Thursday July 28th, at sea. We had another easy and pleasant night. This morning at 9 A.M. just as we were sitting down to breakfast, a shoal of porpoises crossed the head of our ship, when being prepared with a harpoon, a sailor drove it into the back of a porpoise just behind his neck, when the monster weighing about 300 weight was by the means of ropes drawn up on deck, he bled very profusely, I should think three or four gallons. His meat is represented as tasting like pork. His flesh is not white like a fish, but is as red as beef. Today it appears by observation taken that we are in North Latitude 50 degrees and 30 minutes, and fifteen degrees and one half of West Longitude. So that since last Saturday morning to this being five days, we have sailed about 600 miles from Havre, which lies in 49 degrees and 28 minutes South and 7 miles of East Longitude. While at Rouen, Havre and Paris, I found that a vast many people could get no employment at all. I saw stone cutters at Havre working for fifty sous or cents a day, and finding themselves, laborers in the brick yards working for ten sous per day, and finding themselves; women shovelling manure, and mud, and wheeling it on to fields for eight sous, finding themselves; laborers in hay and wheat fields working for twelve, ten, eight and six sous a day. In England the wages of men are a trifle better and provisions a trifle dearer, so that the operative cannot really get more in one country than in the other. The man of America can get five times as much and provisions 300 percent less, than here, so that the laborer in America considering the means of subsistence being so much cheaper in the United States, than in England or France, gets from eight to twelve times as much for this labor as the laboring man of England and France.

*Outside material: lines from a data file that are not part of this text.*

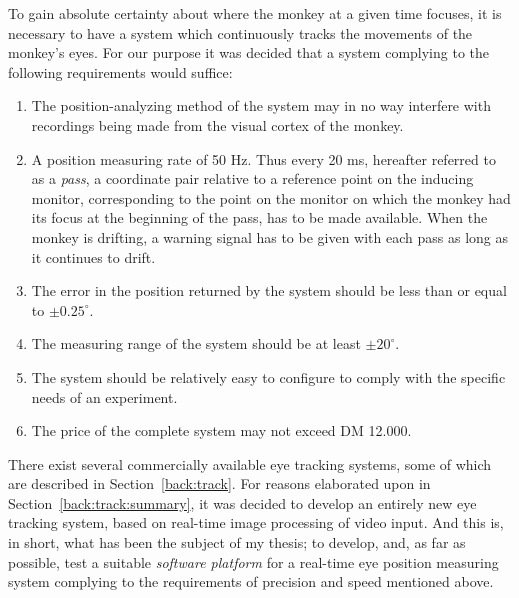 To gain absolute certainty about where the monkey at a given time
focuses, it is necessary to have a system which continuously tracks
the movements of the monkey's eyes.  For our purpose it was decided
that a system complying to the following requirements would suffice:
\begin{enumerate}
\item The position-analyzing method of the system may in no way
  interfere with recordings being made from the visual cortex of the
  monkey.
\item\label{req:first}A position measuring rate of 50 Hz.  Thus every
  20 ms, hereafter referred to as a {\em pass\/}, a coordinate pair
  relative to a reference point on the inducing monitor, corresponding
  to the point on the monitor on which the monkey had its focus at the
  beginning of the pass, has to be made available.  When the monkey is
  drifting, a warning signal has to be given with each pass as long as
  it continues to drift.
\item\label{req:2} The error in the position returned by the system
  should be less than or equal to $\pm 0.25^{\circ}$.
\item\label{req:3}The measuring range of the system should be at least
  $\pm 20^{\circ}$.
\item\label{req:4}The system should be relatively easy to configure to
  comply with the specific needs of an experiment.
\item\label{req:last}The price of the complete system may not exceed
  DM 12.000.
\end{enumerate}

There exist several commercially available eye tracking systems, some
of which are described in Section~\ref{back:track}.  For reasons
elaborated upon in Section~\ref{back:track:summary}, it was decided to
develop an entirely new eye tracking system, based on real-time image
processing of video input.  And this is, in short, what has been the
subject of my thesis; to develop, and, as far as possible, test a
suitable {\em software platform\/} for a real-time eye position
measuring system complying to the requirements of precision and speed
mentioned above.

Hail happy America with her happy well fed, well clothed, well instructed millions marching to the goal of National glory, not borne down by an aristocracy, kings, placemen pensions, corrupt courts, standing armies or national debts. I sincerely believe that there is as much means of subsistence consumed, wasted and enjoyed as goes to the maintaining the 33 millions of France in her wretched starving saving way.

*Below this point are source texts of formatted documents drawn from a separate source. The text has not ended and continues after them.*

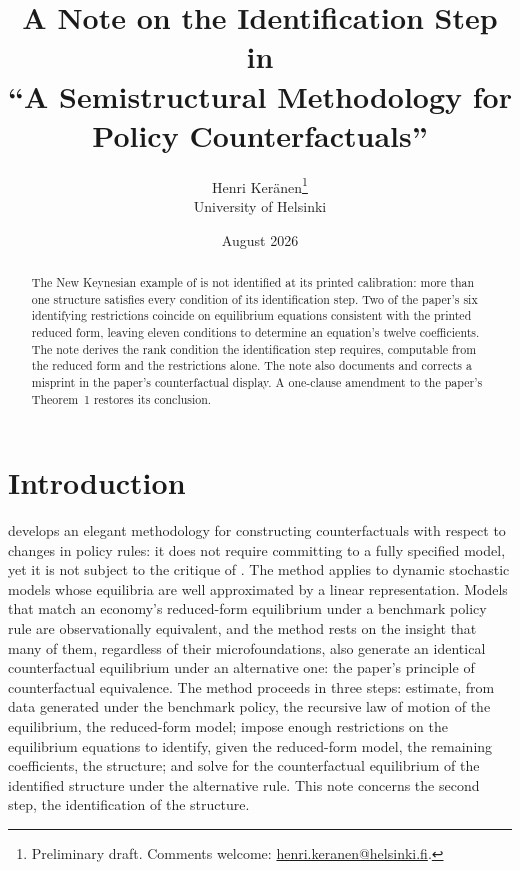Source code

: \documentclass[11pt]{article}
\title{A Note on the Identification Step in\\
``A Semistructural Methodology for Policy Counterfactuals''}
\author{Henri Ker\"anen\thanks{Preliminary draft. Comments welcome: \href{mailto:henri.keranen@helsinki.fi}{henri.keranen@helsinki.fi}.}\\
\small University of Helsinki}
\date{August 2026}
\theoremstyle{remark}
\begin{document}
\maketitle

\begin{abstract}
\noindent The New Keynesian example of \citet{Beraja2023} is not identified at its printed calibration: more than one structure satisfies every condition of its identification step. Two of the paper's six identifying restrictions coincide on equilibrium equations consistent with the printed reduced form, leaving eleven conditions to determine an equation's twelve coefficients. The note derives the rank condition the identification step requires, computable from the reduced form and the restrictions alone. The note also documents and corrects a misprint in the paper's counterfactual display. A one-clause amendment to the paper's Theorem~1 restores its conclusion.
\end{abstract}

\section{Introduction}

\citet{Beraja2023} develops an elegant methodology for constructing counterfactuals with respect to changes in policy rules: it does not require committing to a fully specified model, yet it is not subject to the critique of \citet{Lucas1976}. The method applies to dynamic stochastic models whose equilibria are well approximated by a linear representation. Models that match an economy's reduced-form equilibrium under a benchmark policy rule are observationally equivalent, and the method rests on the insight that many of them, regardless of their microfoundations, also generate an identical counterfactual equilibrium under an alternative one: the paper's principle of counterfactual equivalence. The method proceeds in three steps: estimate, from data generated under the benchmark policy, the recursive law of motion of the equilibrium, the reduced-form model; impose enough restrictions on the equilibrium equations to identify, given the reduced-form model, the remaining coefficients, the structure; and solve for the counterfactual equilibrium of the identified structure under the alternative rule. This note concerns the second step, the identification of the structure.
\end{document}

July 29th 1831 at sea. We are sailing up into the northwest at the rate of six miles an hour. Our course is not very good, as we go rather too far towards the North Pole. I have taken this day a most solemn resolution upon me, which is, after chewing tobacco from 1816 till now without intermission, it totally to abandon a practice, which if persisted in I believe would prematurely send me to the grave.

It is 4 P.M. and with much longing and sighing I have withstood all the desire by which I have been goaded on for the day - and utterly rejected the least morsel. If I can only be rid of this most pernicious health-undermining practice of tobacco-chewing I should be happy indeed.


Saturday July 30th, 3 P.M. at sea. I have yet maintained my noble resolution of not using tobacco. Last night I slept, but past of the time near morning. My desire kept me awake. But if I can surmount this appetite for tobacco, I shall consider it a most important conquest and a great deliverance from jaws of passion.

This day we are perfectly becalmed about 250 or 300 west of the middle of Ireland. Ever since we left Havre, we have been sailing, north of west which has brought us into this situation, we are in hopes, that this calm will end in a wind more favorable than the one we have had. It seems as if I could never be reconciled to forty days confinement in this ship. I have spent one fifty of Forty days that is eight days. Alas! alas! discontented man; when will he obey the dictates of moral reason, and the voice of Christianity, which commands him to be content with every condition in which he is placed.


July 31st at sea. Sabbath day laying becalmed near the same place where we last three days coming out about 300 miles west of Ireland in latitude 52. This sabbath day has not been kept as it ought. Oh what a dreadful place a ship is at sea to hear the name of God profaned by passengers, though I with great pleasure confess I have not heard a profane word from the captain, his officers, or one of the sailors.


Monday, August 1st at sea with very little wind, thought since noon of this day I believe the charm has broken and the wind is somewhat more favorable. Now if I can live to see the 1st day of September is will be forty days and I shall be 41 years old and I hope by that day, I may set my foot on the terra firma of New York. No more to go to sea and bear its killing calms and dreadful monotonies. We have the following persons in our ship;

Captain De Peyster; 1st Mate, Mr. Dogett; 2nd Mate, Mr. Walton.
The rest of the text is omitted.